### Instructions to follow
Write the number of lines in the material below that contain "order", with no other words.

### Material shown
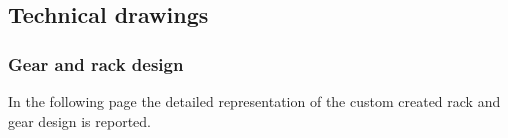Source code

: \clearpage
\subsection{Technical drawings}
\subsubsection{Gear and rack design}
In the following page the detailed representation of the custom created rack and gear design is reported.

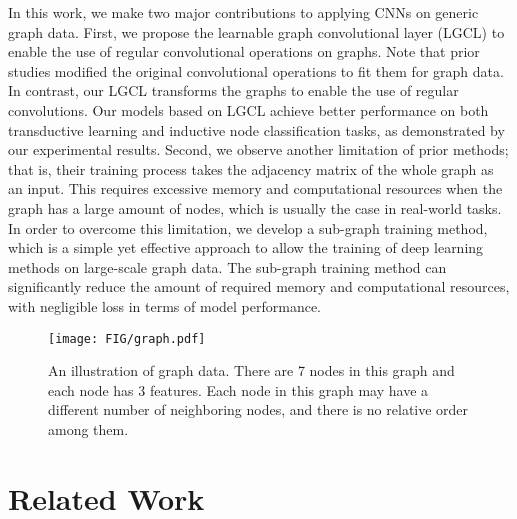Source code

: \documentclass[sigconf]{acmart}
\begin{document}
In this work, we make two major contributions to applying CNNs on
generic graph data. First, we propose the learnable graph
convolutional layer (LGCL) to enable the use of regular
convolutional operations on graphs. Note that prior studies modified
the original convolutional operations to fit them for graph data. In
contrast, our LGCL transforms the graphs to enable the use of
regular convolutions. Our models based on LGCL achieve better
performance on both transductive learning and inductive node
classification tasks, as demonstrated by our experimental results.
Second, we observe another limitation of prior methods; that is,
their training process takes the adjacency matrix of the whole graph
as an input. This requires excessive memory and computational
resources when the graph has a large amount of nodes, which is
usually the case in real-world tasks. In order to overcome this
limitation, we develop a sub-graph training method, which is a
simple yet effective approach to allow the training of deep learning
methods on large-scale graph data. The sub-graph training method can
significantly reduce the amount of required memory and computational
resources, with negligible loss in terms of model performance.

\begin{figure}[t] \texttt{[image: FIG/graph.pdf]}
\caption{An illustration of graph data. There are 7 nodes in this
graph and each node has 3 features. Each node in this graph may have
a different number of neighboring nodes, and there is no relative
order among them.} \label{fig:graph}
\end{figure}


\section{Related Work}\label{sec:related}
\end{document}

### Your response
2